FITとの出逢いは30数年前。ユニクロ第1号店出店よりも前、日本ファッションビジネスの黎明期、あるいはその後ぐらいの80年代中盤に旭化成FITセミナーに参加し、当時の世界代表企業から様々なことを学びました。Benetton、GAP、Limited、Marks & Spencerなど世界有数の企業と、形は違っても本質的に同じことができるはずと考え、学びの対象を世界に向け、様々な店舗を視察し、経営者に会って話してきました。SearsやK-martのように、失敗企業であっても一時隆盛を極めた企業経営者からは、分野を問わず学べることが沢山あります。日本の経営者は、もっと世界に眼を向け、グローバルレベルの優良企業から多くを学ぶべきだと思います。
今の日本をどう見るか。東日本大震災を経験し、日本はもっと良い方向に変化すると期待しましたが、残念ながら1年経過しても何も変わっていません。このままでは、官僚が支配する社会主義国になってしまいます。日本人の悪いところは、安心、安全、安定を求め過ぎるところ。特にファッションは、もっと冒険してもよいのではないでしょうか。

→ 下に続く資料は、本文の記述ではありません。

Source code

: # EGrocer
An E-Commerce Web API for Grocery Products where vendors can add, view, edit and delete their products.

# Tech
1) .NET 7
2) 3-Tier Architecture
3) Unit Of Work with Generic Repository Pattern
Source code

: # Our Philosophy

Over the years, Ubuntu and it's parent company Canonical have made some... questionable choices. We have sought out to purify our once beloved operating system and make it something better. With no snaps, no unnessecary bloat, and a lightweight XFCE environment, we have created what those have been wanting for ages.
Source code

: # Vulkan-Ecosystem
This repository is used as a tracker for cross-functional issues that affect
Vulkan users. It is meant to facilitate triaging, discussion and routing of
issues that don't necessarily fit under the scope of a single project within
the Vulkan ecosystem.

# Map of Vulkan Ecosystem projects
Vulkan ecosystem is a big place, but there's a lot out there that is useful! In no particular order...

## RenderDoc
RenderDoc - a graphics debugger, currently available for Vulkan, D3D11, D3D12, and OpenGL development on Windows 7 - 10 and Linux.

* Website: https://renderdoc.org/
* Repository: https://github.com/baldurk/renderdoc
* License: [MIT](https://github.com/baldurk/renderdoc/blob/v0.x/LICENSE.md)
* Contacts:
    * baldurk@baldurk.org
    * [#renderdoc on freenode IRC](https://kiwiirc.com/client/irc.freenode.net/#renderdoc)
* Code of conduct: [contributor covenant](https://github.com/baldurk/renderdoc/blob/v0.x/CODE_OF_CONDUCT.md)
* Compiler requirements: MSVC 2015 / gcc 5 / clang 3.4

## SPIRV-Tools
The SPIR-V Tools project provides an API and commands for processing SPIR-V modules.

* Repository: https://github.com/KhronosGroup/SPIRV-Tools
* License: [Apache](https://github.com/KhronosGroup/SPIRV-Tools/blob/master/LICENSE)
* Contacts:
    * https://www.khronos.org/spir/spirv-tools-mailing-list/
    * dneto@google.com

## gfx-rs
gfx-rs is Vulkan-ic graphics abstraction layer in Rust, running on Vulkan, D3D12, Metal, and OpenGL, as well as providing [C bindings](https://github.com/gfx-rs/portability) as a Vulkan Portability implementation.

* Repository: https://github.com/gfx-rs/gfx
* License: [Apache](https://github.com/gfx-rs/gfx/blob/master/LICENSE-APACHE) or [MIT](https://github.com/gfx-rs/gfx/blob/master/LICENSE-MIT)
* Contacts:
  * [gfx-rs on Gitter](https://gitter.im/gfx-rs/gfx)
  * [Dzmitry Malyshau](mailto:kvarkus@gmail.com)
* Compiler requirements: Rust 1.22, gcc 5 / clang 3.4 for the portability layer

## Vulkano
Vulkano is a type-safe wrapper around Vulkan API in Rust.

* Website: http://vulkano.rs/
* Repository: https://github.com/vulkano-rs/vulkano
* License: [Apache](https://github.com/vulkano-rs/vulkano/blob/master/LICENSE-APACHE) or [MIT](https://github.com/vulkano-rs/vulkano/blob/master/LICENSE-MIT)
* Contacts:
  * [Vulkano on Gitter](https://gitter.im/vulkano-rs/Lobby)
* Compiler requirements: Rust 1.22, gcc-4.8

日本が20年間停滞している間に、世界はグローバル化しました。アジアに眼を向けると、この先10年に中国及びインド40億人の1/3が中産階級になる可能性があります。これは欧米の中産階級の倍以上。ここに大きなチャンスがあると思っています。
日本人の悪い癖は、なあなあ主義、集団主義、自分達だけでやろうとするところ。
日本人には、真面目さ、正直さ、忍耐力など、誇るべき長所も沢山ありますが、表に出さないところが欠点。個人も企業も長所をもっとアピールすべきだと思います。「真・善・美」という美意識やLuxuryな価値を見出す審美眼なども日本人の誇るべき特質。なのに、それを活かしていない。米国のように、ファッションもシステム化、産業化する必要があると思っています。日本人の悪い点は、最後まで話し合わず、うやむやで終わらせるところ。ビジネスは交渉事。意見が対立することを恐れず、本音で話し合い、強みをどう強化し、弱みをどう補完するか最後まで話し合うことが大切だと思います。

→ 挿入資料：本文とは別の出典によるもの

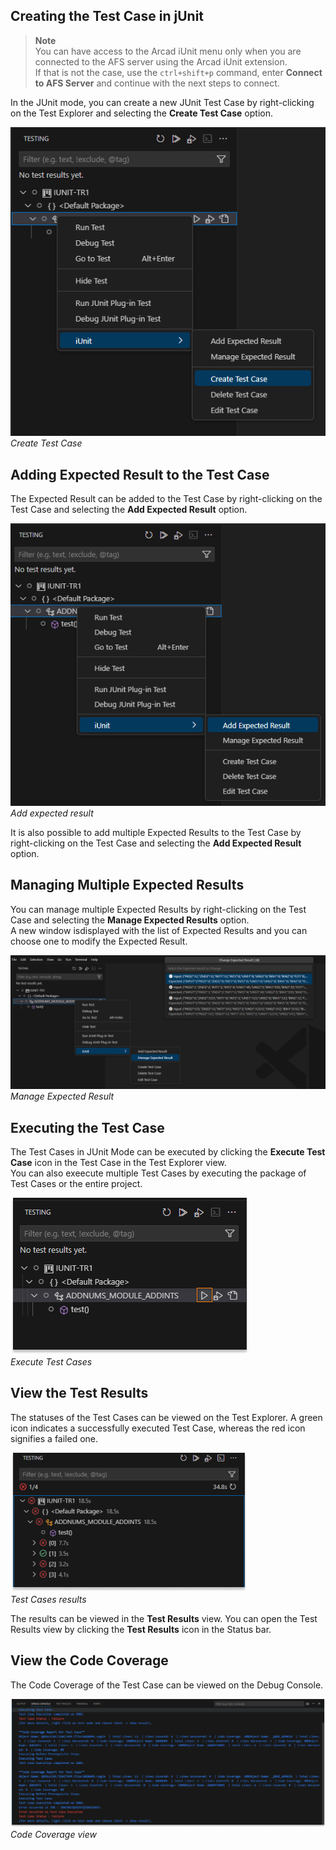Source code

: 

## Creating the Test Case in jUnit

> **Note**  
You can have access to the Arcad iUnit menu only when you are connected to the AFS server using the Arcad iUnit extension.  
If that is not the case, use the ` ctrl+shift+p `  command, enter **Connect to AFS Server** and continue with the next steps to connect.

In the JUnit mode, you can create a new JUnit Test Case by right-clicking on the Test Explorer and selecting the **Create Test Case** option.

![create-test-case-image](./../../media/junit-create-test-case.png)  
_Create Test Case_

## Adding Expected Result to the Test Case

The Expected Result can be added to the Test Case by right-clicking on the Test Case and selecting the **Add Expected Result** option.

![add-expected-result-image](./../../media/junit-add-expected-result.png)  
_Add expected result_

It is also possible to add multiple Expected Results to the Test Case by right-clicking on the Test Case and selecting the **Add Expected Result** option.

## Managing Multiple Expected Results

You can manage multiple Expected Results by right-clicking on the Test Case and selecting the **Manage Expected Results** option.  
A new window isdisplayed with the list of Expected Results and you can choose one to modify the Expected Result.

![manage-expected-result-image](./../../media/junit-manage-expected-result.png)  
_Manage Expected Result_

## Executing the Test Case

The Test Cases in JUnit Mode can be executed by clicking the **Execute Test Case** icon in the Test Case in the Test Explorer view.  
You can also exeecute multiple Test Cases by executing the package of Test Cases or the entire project.

![execute-test-case-image](./../../media/junit-execute-test-case.png)  
_Execute Test Cases_

## View the Test Results

The statuses of the Test Cases can be viewed on the Test Explorer. A green icon indicates a successfully executed Test Case, whereas the red icon signifies a failed one.

![test-results-image](./../../media/junit-test-results.png)  
_Test Cases results_

The results can be viewed in the **Test Results** view. You can open the Test Results view by clicking the **Test Results** icon in the Status bar.

<!-- image doesn't exist in media folder : ![test-results-window-image](./../../media/junit-test-results-window.png)-->

## View the Code Coverage

The Code Coverage of the Test Case can be viewed on the Debug Console.

![code-coverage-image](./../../media/junit-code-coverage.png)  
_Code Coverage view_
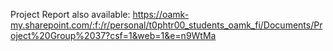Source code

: Project Report also available:
https://oamk-my.sharepoint.com/:f:/r/personal/t0phtr00_students_oamk_fi/Documents/Project%20Group%2037?csf=1&web=1&e=n9WtMa
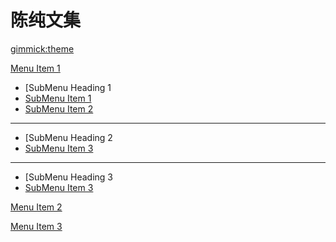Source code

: <!--
  -- Name of your wiki
  -- Do NOT remove the leading `#` character.
  -->

# 陈纯文集


<!--
  -- Default theme
  -- (Read: http://dynalon.github.io/mdwiki/#!customizing.md#Theme_chooser)
  -->

[gimmick:theme](flatly)


<!--
  -- Navigation
  -- (Read: http://dynalon.github.io/mdwiki/#!quickstart.md#Adding_a_navigation)
  -->

<!-- [About](pages/about.md) -->

<!-- 
[2015]()

    * [大猫，以及一个时代的结束](pages/2015/大猫，以及一个时代的结束.md)

    * [中国自由保守主义的没落](pages/2015/中国自由保守主义的没落.md)

    * [作为时代人格的陈冠希老师](pages/2015/作为时代人格的陈冠希老师.md)

    * [左翼自由主义的中国化](pages/2015/左翼自由主义的中国化.md)

    * [我为什么是一个不婚主义者](pages/2015/我为什么是一个不婚主义者.md)

    * [死于少女时代](pages/2015/死于少女时代.md)

    * [若干年后，如果我遇到另一个你](pages/2015/若干年后，如果我遇到另一个你.md)


[2016]()

    * [爱情没有你们想象得那么美好](pages/2016/爱情没有你们想象得那么美好.md)

    * [从改良变革之争看自由派的未来](pages/2016/从改良变革之争看自由派的未来.md)

    * [李安与旧秩序的崩溃](pages/2016/李安与旧秩序的崩溃.md)

    * [施派的危险性，或当下知识分子的限度](pages/2016/施派的危险性，或当下知识分子的限度.md)

    * [世上到处都是不爱子女的父母](pages/2016/世上到处都是不爱子女的父母.md)

    * [文化保守主义与秩序的焦虑](pages/2016/文化保守主义与秩序的焦虑.md)

    * [一种类似"人格分裂"的伦理学](pages/2016/一种类似"人格分裂"的伦理学.md)

    * [有情饮水饱](pages/2016/有情饮水饱.md)

    * [政治"哲人"甘阳](pages/2016/政治"哲人"甘阳.md)

    * [中国的左翼自由主义者为什么不应该是"白左"](pages/2016/中国的左翼自由主义者为什么不应该是"白左".md)

    * [自由主义者的"心力"](pages/2016/自由主义者的"心力".md)

    * [作为政治哲学一部分的爱情哲学](pages/2016/作为政治哲学一部分的爱情哲学.md)

[2017]()

    * [爱情兼容论](https://github.com/ChenChunCamus/article/tree/master/2017)

    * [丧文化和中年危机背后的大国哲学](pages/2017/丧文化和中年危机背后的大国哲学.md)

    * [血腥的对话](pages/2017/血腥的对话.md)

    * [学术成就与个人道德](pages/2017/学术成就与个人道德.md)

    * [志明与春娇救春娇与志明](pages/2017/志明与春娇救春娇与志明.md)

    * [自由主义的婚姻家庭观之演变](pages/2017/自由主义的婚姻家庭观之演变.md)

    * [中国教育，小粉红和不婚主义](pages/2017/中国教育，小粉红和不婚主义.md)

    * [中国伯林学------一部被自由保守主义挟持的历史](pages/2017/中国伯林学------一部被自由保守主义挟持的历史.md)

    * [作为一种政治哲学的不婚主义](pages/2017/作为一种政治哲学的不婚主义.md)

    * [作为精神治疗术的哲学](pages/2017/作为精神治疗术的哲学.md)

    * [纵无永恒之爱，亦能活出意义](pages/2017/纵无永恒之爱，亦能活出意义.md)

[2018]()

    * [大陆自由派在台湾（一）：口炮党领袖](pages/2018/大陆自由派在台湾（一）：口炮党领袖.md)

    * [大陆自由派在台湾（二）：第一小生](pages/2018/大陆自由派在台湾（二）：第一小生.md)

    * [大陆自由派在台湾（三）：聪头与生哥](pages/2018/大陆自由派在台湾（三）：聪头与生哥.md)

    * [大陆自由派在台湾（四）：四个视角下的中国施特劳斯学派](pages/2018/大陆自由派在台湾（四）：四个视角下的中国施特劳斯学派.md)

    * [自由主义的重生与政治德性](pages/2018/自由主义的重生与政治德性.md)

    * [共和国的黄昏](pages/2018/共和国的黄昏.md)

    * [高雄杂感](pages/2018/高雄杂感.md)

    * [关于伊斯坦布尔的道德现象学](pages/2018/关于伊斯坦布尔的道德现象学.md)

    * [清除启蒙毒------刘小枫的反平等主义](pages/2018/清除启蒙毒------刘小枫的反平等主义.md)

    * [我和我的读者们](pages/2018/我和我的读者们.md)

    * [五月风暴的中国继承人](pages/2018/五月风暴的中国继承人.md)

    * [我们应当如何面对这个时世](pages/2018/我们应当如何面对这个时世.md)

    * [已经打响的精神内战](pages/2018/已经打响的精神内战.md)

    * [伊斯坦布尔的日常](pages/2018/伊斯坦布尔的日常.md)

    * [这个时代的左翼青年](pages/2018/这个时代的左翼青年.md)

[2019]()

    * [作为一个"深二代"是什么样的体验（一）](pages/2019/作为一个"深二代"是什么样的体验（一）.md)

    * [作为一个"深二代"是什么样的体验（二）](pages/2019/作为一个"深二代"是什么样的体验（二）.md)

    * [作为一个"深二代"是什么样的体验（三）](pages/2019/作为一个"深二代"是什么样的体验（三）.md)

    * [作为一个"深二代"是什么样的体验（四）](pages/2019/作为一个"深二代"是什么样的体验（四）.md)

    * [中国知识分子的分裂与舆论的两极分化](pages/2019/中国知识分子的分裂与舆论的两极分化.md)

    * [这个国家想要什么样的年轻人](pages/2019/这个国家想要什么样的年轻人.md)

    * [深二代，一个矛盾的身份](pages/2019/深二代，一个矛盾的身份.md)

    * [文科知识分子的生存焦虑与身份焦虑](pages/2019/文科知识分子的生存焦虑与身份焦虑.md)

    * [如何理解这个时代的文化商人](pages/2019/如何理解这个时代的文化商人.md)

    * [大国阴影下的越南](pages/2019/大国阴影下的越南.md)

    * [关于米兔的康德主义诠释](pages/2019/关于米兔的康德主义诠释.md)

    * [从任正非的访谈看中国精英阶层的价值共识](pages/2019/从任正非的访谈看中国精英阶层的价值共识.md)

-->


[Menu Item 1]()

  * [SubMenu Heading 1
  * [SubMenu Item 1](pages/subitem1.md)
  * [SubMenu Item 2](pages/subitem2.md)
- - - -
  * [SubMenu Heading 2
  * [SubMenu Item 3](pages/subitem3.md)
- - - -
  * [SubMenu Heading 3
  * [SubMenu Item 3](pages/subitem3.md)

[Menu Item 2](pages/item2.md)

[Menu Item 3](pages/item3.md)


<!--
  -- Change the Language
  -- Could be useful when there's more than one language wiki.
  -->

<!--
[Change the Language]()

    * [English (United States)](/en_US/)
    * [English (United Kingdom)](/en_GB/)
    * [Italian](/it/)
-->

<!--
  -- Let the user choose a theme
  -- (Read: http://dynalon.github.io/mdwiki/#!quickstart.md#Adding_a_navigation)
  -->

<!--
[gimmick:themechooser](Choose theme)
-->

ユニクロは今期、売上9,500億円、営業利益1,500億円を見込んでおり、世界10ヶ国以上で2,200店を展開しています。店舗の半数をユニクロが占めていますが、残りはフランスのコントワー・デ・コトニエ、米国のセオリーなど。これら海外ブランドを買収した目的は、欧米市場で本格展開する為です。欧米市場で成功するには、地域本部をつくって現地社会の一員になり、現地人と共に成長することが大切だと思います。
但し、我々の主戦場は、今後欧米の倍以上の中産階級が生まれるアジア。目標は世界一なので、日本発ブランドとして、これからまさに”Gold Rush”を迎えるアジアでNo.1を目指したいと思います。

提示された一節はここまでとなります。